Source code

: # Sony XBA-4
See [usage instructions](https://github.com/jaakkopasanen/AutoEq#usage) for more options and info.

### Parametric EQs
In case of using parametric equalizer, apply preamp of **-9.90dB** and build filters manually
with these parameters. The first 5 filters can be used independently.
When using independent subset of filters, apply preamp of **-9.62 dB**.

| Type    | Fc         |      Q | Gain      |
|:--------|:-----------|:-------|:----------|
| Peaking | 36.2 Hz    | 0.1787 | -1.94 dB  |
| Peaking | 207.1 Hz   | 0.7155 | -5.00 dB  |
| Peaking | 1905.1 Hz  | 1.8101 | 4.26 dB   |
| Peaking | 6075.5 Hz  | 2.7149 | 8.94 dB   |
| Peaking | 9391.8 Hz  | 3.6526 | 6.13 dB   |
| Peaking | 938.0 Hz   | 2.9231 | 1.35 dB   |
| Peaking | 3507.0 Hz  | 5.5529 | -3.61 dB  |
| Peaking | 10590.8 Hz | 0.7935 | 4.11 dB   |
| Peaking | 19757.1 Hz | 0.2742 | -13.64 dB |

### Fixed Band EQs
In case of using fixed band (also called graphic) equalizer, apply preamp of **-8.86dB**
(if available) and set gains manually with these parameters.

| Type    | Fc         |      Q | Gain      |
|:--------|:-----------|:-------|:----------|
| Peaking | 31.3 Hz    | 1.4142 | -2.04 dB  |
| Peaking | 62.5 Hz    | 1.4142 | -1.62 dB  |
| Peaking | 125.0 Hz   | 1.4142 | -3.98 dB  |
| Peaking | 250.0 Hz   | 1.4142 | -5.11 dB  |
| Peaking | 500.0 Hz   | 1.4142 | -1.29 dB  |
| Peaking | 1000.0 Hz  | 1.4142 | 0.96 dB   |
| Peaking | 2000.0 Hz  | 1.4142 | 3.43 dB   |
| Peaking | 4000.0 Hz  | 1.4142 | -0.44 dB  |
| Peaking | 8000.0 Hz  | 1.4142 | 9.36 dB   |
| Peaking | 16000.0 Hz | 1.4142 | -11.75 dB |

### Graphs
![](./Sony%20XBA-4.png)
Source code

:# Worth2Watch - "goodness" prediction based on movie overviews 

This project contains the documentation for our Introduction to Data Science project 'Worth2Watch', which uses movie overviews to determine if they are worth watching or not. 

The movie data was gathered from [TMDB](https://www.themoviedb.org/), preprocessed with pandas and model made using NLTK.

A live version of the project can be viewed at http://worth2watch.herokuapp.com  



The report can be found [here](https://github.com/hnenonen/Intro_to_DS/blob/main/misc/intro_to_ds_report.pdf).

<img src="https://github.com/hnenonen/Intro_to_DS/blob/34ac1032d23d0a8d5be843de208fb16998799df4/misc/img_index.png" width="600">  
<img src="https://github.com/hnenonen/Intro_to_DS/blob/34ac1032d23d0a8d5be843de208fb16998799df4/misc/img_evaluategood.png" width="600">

================

_Problem details:_
From the data above, show each line that contains "manually".

_Response box:_
In case of using parametric equalizer, apply preamp of **-9.90dB** and build filters manually
(if available) and set gains manually with these parameters.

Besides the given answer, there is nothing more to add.